I clenched my fists. “If you think you’re going to…”
“No, please,” Primal pleaded. “He’s just testing. We’re just testing.”
“What’s this all about?”
He lowered his head and gave out a little snort, “Well, I’ve found a new way to look at things. A new point of view. A fresh start, Blackjack, for crying out loud. What have we been talking about here? That’s what this is all about.”
“And the castle, and all the people out there?”
Primal shrugged, “I told you, it was a failed experiment.”
“Yes, his gauntlets are suppressing the emissions, but I can still detect them, Primal. They’re there, undiminished. Superdynamic must have figured out a method to contain them.”
“How do you know about that?” I said. I knew the answer, of course, my little secret was nothing of the sort. A lot of people knew that I was changed from my encounter with the Lightbringers, the Godlike species that “made” the first supers. 
It was a long story, but the punchline was, I emitted energy like a nuclear reactor, energy that turned normal humans into supers, and supers into even more powerful supers. Superdynamic had devised a suppression device that was integrated into my gear, and the main devices were implanted in my huge gauntlets at the wrists. They sapped a little bit of my strength, and made me feel like I had a permanent fever, tired and sluggish, but they protected others from my emissions, and allowed me to live a normal life.
Geiger counter guy looked confused, waving the small tube just to the left of me. “That’s strange…”
“What is it?” Flamestrike said, standing near enough that I could feel ambient heat radiating from him, and a smell like burning kerosene.  Space cleared around him almost unconsciously. Only Primal seemed indifferent to how unsettling Flamestrike was. 
The old guy with the meta geiger counter audibly gulped. “Sorry, Flamestrike, but I’m getting duplicated readings.”
Flamestrike turned on me and heat wafted from around him in waves that reminded me of a Nevada highway during the summer. “Let’s get on with it, Primal.”
“We’ve been given a second chance, Blackjack,” Primal said. “We can change everything, we can show them all.” 
I breathed a deep sigh and shook my head. I should have known there was a game at the center of this. I used to laugh at how straightforward heroes were. I thought their simple good versus bad standards were stupid and naive. Then I found myself neck deep in dumb villain schemes. I learned that every person needed a set of ethics to live by, otherwise you were just an overpowered baby throwing tantrums. I’ve thrown a tantrum or two in my time.  

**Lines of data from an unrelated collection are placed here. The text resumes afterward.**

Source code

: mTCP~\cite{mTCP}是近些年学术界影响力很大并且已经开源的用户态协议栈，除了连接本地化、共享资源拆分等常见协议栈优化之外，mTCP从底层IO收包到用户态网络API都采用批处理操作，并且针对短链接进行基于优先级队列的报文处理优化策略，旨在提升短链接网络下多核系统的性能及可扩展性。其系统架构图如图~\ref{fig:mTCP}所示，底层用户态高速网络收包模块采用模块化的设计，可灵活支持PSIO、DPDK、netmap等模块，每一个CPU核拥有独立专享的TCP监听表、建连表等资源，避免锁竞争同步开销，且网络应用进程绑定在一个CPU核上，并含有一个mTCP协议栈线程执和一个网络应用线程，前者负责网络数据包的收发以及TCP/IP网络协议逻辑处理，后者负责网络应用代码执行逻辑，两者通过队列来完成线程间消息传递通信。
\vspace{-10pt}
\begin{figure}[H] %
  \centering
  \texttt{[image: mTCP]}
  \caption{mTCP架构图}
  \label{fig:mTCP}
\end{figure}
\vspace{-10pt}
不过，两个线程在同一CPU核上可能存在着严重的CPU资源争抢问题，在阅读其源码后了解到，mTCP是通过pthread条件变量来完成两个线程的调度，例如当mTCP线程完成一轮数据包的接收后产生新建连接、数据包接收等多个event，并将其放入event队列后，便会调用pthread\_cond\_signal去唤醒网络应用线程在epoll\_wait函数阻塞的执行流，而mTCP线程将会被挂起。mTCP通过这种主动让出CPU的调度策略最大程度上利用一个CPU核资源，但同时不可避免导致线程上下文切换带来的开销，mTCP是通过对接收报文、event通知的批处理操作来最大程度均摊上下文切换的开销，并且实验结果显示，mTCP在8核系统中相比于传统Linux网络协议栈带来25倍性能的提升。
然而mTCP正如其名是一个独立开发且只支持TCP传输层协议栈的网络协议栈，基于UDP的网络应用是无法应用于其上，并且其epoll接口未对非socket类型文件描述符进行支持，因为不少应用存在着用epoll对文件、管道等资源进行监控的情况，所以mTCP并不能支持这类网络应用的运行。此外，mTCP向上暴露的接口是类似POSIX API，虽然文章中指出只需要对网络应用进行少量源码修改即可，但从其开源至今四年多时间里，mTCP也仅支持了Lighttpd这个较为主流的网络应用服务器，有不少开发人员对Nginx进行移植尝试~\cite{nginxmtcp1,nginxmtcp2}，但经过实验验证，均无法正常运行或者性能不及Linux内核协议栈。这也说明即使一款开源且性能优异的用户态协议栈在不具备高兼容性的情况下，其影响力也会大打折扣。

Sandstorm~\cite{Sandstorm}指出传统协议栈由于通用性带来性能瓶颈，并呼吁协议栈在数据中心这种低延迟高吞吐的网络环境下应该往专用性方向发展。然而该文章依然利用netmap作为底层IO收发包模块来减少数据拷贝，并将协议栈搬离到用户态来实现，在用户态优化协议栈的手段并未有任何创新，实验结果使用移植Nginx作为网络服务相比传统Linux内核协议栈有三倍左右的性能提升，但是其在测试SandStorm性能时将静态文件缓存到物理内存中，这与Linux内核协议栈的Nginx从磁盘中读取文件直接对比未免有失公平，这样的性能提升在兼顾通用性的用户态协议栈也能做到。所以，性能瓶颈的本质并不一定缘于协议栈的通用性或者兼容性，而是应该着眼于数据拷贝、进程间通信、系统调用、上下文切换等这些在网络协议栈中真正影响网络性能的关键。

“All those years on the run,” Primal continued. “All that effort and pain for the slim chance to belong, and what have they given you? An outsider’s view of the banquet. We mean to give you the head table,” he said, motioning for the others to gather around me. Primal pulled back the head chair. The others came closer, one of them producing a pair heavy manacled power dampening cuffs.
My attention was diverted to the old man and his device as he kept scanning the area. Primal reached out and put his hand on my shoulder, “This isn’t a religion or a cult. It’s a new way for us to live, a new outlook on life, a new sense of belonging - something I know you’re searching for.”
“Oh dear,” the Geiger counter guy said, drawing my attention for a moment. He was standing beside me, waving his device to the area adjacent to me. “I think I figured it out.”
Crackling energy preceded an explosion of light and energy that knocked me and most of Primal’s entourage on our asses. When the flare dimmed, Apogee stood next to me. Yanking me to my feet, she said, “I waited as long as I could.”